汚職の常態化。

 時々、メディアを賑わせる公務員の不祥事は後を絶たない。人事院の発表によると、令和元年の国家公務員の懲戒処分者数は296で、種類別の処分をみると、免職26人、停職74人、減給131人、戒告65人だった。
 同年の総務省の発表によると、懲戒処分を受けた地方公務員は4244人を数えた。主な行為別の内訳は、「一般服務違反等関係」 1903人 、「交通事故・交通法規違反」 945人、「公務外非行関係」705人、「監督責任」485人で、処分の内訳は「免職」494人 、「停職」 829人、「減給」1354人 、「戒告」 1567人であった。
 役人の不祥事は増加している訳ではないが、これらの数値は氷山の一角であるのは言うまでもない。贈収賄に相当する接待や贈答は密室で行われる犯罪で、手口も巧妙化しており、発覚する事例は少ない。
 相次ぐ政治家、公務員、企業の汚職・腐敗事件に対して、また公共事業の談合や道路工事は年がら年中で、厳しい批判がある。昔から政官財の癒着・腐敗を断ち切り、国民・住民に信頼される清潔な政治と行政、これを支える公平中立で透明性の高い公務員の在り方が求められている。
 政官財の癒着は東日本大震災復興、オリンピック大会、2025年日本国際博覧会などが典型だが、また省庁別の族議員や「原子力ムラ」「土地改良ムラ」「ITムラ」「感染症ムラ」など利権集団を形成する。
 このように汚職は常態化している。また地方公務員の恣意的な仕事や不公平な行政は住民の信頼を裏切り、役人と聞くとたいていの人は顔を歪めるか、口を閉ざすことから地域を歪曲していることが窺える。
 国家公務員に対する国民の信頼感の欠如は深刻である。各省庁が新しい政策を打ち出しても、その動機は政治家や官僚や企業の利益擁護のためではないかとの疑いの目を向けられる。こうした状況は政府の計画や新しい事業の達成を困難にするだけではなく、必要な行政の業務を妨げ、国の発展や国民の不利益となる。

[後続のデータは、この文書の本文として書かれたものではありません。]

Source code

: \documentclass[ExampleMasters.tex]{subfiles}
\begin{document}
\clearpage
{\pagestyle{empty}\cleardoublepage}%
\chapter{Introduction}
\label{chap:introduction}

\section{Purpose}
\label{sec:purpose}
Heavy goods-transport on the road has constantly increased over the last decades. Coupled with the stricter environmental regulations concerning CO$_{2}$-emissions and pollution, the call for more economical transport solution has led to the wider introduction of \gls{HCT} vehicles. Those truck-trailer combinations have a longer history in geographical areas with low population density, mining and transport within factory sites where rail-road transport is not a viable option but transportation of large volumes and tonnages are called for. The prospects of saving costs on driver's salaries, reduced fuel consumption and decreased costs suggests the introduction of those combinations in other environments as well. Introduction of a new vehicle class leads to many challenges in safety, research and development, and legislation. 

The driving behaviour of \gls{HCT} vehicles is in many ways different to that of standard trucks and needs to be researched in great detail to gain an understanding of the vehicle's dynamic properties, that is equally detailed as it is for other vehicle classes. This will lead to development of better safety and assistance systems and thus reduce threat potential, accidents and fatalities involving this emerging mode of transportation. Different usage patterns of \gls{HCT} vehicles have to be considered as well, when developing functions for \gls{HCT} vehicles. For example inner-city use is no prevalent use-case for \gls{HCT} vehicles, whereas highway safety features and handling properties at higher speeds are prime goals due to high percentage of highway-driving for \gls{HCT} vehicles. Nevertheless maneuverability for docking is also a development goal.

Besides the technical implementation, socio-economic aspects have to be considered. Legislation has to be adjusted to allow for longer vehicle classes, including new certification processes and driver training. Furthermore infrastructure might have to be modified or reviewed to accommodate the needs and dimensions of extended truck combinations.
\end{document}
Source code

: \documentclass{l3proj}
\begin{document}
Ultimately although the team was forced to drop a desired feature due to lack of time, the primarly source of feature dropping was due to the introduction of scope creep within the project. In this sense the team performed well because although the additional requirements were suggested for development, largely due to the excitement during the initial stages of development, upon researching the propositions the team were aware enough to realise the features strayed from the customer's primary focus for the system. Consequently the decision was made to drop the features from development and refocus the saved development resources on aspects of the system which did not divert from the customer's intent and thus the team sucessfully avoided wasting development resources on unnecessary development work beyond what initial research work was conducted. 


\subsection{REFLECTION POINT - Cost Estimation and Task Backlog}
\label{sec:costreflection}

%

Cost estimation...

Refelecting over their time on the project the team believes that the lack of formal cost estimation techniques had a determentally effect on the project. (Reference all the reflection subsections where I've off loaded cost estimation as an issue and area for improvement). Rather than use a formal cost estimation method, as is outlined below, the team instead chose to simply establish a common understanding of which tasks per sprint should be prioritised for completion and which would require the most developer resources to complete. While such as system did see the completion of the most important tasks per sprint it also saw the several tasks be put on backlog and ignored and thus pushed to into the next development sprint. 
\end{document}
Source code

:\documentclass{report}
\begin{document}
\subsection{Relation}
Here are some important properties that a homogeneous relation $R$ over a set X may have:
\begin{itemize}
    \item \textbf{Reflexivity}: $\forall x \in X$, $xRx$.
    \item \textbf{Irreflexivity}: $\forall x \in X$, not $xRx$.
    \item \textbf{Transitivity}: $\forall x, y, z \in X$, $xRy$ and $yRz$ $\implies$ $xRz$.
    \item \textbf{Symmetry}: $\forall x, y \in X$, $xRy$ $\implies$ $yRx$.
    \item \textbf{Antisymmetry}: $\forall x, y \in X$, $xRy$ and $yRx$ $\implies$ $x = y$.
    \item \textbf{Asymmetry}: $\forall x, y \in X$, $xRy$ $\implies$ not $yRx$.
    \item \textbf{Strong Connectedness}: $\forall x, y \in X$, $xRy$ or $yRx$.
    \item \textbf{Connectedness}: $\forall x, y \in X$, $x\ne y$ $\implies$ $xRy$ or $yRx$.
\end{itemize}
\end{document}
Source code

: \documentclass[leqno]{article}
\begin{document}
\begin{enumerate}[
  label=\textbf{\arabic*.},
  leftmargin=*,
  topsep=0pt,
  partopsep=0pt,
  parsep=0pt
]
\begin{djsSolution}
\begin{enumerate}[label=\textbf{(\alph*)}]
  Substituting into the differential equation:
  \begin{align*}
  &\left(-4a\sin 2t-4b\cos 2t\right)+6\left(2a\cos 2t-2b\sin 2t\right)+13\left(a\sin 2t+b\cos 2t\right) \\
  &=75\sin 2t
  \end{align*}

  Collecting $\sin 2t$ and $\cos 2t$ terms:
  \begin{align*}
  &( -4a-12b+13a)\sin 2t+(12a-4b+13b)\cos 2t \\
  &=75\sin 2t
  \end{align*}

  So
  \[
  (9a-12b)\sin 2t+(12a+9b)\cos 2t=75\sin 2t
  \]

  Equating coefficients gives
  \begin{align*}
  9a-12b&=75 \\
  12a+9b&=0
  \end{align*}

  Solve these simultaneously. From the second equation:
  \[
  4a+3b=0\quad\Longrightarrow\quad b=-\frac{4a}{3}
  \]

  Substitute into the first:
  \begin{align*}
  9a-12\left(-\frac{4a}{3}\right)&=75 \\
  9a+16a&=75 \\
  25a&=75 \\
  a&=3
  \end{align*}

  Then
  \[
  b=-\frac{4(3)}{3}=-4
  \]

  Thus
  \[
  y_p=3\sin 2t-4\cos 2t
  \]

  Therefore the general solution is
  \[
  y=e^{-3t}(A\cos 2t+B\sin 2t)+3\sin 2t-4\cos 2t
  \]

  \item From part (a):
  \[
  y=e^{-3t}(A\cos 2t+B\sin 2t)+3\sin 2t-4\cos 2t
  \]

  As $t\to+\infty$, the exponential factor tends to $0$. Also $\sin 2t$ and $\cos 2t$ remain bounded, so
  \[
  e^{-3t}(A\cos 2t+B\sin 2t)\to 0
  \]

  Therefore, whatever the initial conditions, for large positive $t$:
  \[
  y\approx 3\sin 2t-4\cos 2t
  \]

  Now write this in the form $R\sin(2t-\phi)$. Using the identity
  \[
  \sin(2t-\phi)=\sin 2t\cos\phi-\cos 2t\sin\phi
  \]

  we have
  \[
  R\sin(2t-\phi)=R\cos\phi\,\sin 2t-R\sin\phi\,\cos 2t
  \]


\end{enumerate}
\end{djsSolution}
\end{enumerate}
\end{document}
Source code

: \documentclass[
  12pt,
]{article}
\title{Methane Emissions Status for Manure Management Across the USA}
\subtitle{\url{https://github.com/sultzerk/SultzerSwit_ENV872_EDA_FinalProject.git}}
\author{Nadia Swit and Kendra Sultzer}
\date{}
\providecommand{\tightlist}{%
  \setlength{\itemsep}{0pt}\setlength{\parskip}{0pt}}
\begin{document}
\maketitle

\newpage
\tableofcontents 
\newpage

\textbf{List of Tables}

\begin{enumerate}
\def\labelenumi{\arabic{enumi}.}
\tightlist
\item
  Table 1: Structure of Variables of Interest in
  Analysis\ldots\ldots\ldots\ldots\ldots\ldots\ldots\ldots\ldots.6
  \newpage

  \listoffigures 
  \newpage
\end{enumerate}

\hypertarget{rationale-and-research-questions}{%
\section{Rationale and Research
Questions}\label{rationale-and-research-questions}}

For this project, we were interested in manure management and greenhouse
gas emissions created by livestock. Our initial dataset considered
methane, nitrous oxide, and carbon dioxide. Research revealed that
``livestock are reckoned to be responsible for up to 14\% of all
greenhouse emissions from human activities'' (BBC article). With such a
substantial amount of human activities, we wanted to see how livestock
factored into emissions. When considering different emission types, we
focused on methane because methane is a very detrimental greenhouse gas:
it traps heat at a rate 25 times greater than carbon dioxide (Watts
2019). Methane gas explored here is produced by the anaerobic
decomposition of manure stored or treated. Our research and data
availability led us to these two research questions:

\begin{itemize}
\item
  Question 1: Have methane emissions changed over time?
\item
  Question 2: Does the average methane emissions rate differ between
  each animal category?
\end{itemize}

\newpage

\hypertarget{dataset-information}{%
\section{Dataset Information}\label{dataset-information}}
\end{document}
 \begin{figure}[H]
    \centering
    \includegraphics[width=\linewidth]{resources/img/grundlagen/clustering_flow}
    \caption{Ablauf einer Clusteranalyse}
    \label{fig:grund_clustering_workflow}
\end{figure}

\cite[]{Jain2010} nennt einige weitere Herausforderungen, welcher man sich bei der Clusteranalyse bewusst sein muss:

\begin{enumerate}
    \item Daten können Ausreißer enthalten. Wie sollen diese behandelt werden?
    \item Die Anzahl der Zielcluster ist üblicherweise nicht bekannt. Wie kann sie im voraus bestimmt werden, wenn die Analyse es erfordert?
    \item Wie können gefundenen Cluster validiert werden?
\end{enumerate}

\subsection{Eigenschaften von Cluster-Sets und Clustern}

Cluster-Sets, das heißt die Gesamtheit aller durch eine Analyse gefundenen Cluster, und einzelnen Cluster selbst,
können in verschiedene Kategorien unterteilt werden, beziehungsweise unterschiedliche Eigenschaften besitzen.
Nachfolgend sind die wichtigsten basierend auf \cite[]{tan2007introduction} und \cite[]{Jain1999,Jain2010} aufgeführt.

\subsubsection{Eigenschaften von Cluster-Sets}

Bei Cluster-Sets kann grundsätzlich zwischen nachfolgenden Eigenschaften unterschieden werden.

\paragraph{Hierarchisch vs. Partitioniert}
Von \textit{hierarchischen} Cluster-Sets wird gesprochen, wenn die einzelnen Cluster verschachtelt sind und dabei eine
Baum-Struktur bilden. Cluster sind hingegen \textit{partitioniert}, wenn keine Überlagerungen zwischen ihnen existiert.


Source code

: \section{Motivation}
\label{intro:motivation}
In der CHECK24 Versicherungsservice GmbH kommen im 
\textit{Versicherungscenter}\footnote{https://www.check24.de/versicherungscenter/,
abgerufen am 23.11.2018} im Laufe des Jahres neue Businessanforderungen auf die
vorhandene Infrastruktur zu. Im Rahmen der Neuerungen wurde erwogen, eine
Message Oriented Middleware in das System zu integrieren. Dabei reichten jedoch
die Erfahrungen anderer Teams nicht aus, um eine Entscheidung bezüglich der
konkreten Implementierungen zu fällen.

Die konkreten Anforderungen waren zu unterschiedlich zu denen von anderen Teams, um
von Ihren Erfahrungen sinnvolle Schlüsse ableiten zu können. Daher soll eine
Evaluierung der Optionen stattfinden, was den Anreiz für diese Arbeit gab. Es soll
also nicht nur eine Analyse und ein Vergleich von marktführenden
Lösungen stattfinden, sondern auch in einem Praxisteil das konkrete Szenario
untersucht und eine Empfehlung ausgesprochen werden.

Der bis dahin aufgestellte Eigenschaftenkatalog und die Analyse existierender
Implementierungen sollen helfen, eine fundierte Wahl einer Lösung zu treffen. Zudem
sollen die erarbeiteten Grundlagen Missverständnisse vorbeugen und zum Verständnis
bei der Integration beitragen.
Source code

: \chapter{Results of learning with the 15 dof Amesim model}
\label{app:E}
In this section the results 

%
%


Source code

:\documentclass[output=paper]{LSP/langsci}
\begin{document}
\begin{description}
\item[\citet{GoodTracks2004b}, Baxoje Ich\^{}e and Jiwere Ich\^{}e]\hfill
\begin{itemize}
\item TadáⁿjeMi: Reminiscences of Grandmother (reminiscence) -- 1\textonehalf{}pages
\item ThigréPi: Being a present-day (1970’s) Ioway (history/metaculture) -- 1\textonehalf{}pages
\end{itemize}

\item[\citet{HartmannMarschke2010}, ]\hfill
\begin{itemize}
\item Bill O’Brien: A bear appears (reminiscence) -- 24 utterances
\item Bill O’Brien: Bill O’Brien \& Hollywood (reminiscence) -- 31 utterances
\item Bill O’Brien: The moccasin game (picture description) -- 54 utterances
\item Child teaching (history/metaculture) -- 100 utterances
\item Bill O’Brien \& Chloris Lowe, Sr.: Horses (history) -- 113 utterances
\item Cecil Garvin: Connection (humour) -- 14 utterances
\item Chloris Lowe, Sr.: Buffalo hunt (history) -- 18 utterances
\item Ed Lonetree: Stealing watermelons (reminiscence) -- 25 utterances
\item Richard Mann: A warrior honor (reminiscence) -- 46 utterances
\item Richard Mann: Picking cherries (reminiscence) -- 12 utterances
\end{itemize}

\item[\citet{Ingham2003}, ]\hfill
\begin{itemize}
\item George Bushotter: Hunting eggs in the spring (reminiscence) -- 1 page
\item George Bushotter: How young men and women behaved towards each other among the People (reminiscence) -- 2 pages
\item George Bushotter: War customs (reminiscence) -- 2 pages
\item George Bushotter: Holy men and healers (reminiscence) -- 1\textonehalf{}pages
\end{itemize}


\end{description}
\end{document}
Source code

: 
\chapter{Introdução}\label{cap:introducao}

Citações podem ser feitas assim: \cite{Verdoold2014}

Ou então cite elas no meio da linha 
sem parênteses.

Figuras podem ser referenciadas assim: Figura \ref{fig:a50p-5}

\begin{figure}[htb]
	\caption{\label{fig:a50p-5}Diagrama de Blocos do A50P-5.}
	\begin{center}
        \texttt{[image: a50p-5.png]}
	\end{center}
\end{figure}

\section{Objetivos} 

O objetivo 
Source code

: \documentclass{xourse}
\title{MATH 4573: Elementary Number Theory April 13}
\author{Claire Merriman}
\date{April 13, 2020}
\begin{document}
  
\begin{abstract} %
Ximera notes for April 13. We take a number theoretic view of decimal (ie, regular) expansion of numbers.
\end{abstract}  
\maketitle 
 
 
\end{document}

 また適正で通常のサービスを受けるため、賄賂や接待が必要となれば、公共政策に関わる決定を歪め、公金を腐敗に転用する結果を招く。そうなると、役人は臨時所得を得ようとして住民や企業を食い物にして自分の地位を乱用する。
 元来、省庁も役所も無駄が多く、時代にマッチしない点も多々ある。公共事業、工事、備品の購入など自分の財布から費用を捻出する訳ではなく、固定した業者から高額な価格で購入する。すべてがそうでないとしても、公金の40%ほどは節約できるという見方もできる。
 むろん、汚職を防止する努力は行われてきた。不祥事発生の原因は特定の人に権限が集中し、チェックする体制がなかったという状況や、業務が特定の人にすべて頼って行われていた常態が必ずある。予防対策としてそういった状況を作らないことが基本中の基本である。
 世界の多くの国で役人の収賄行為は犯罪とされ、刑罰を科される。わが国では収賄で有罪になった公務員はほとんどが執行猶予付きの判決で、政治家や役人に対する風当たりが強くなった今でも、執行猶予率は80%以上を保っている。実刑になった事実だけでも、相当に悪質な事件とみなされるが、予防対策として重刑に処するのも一考である。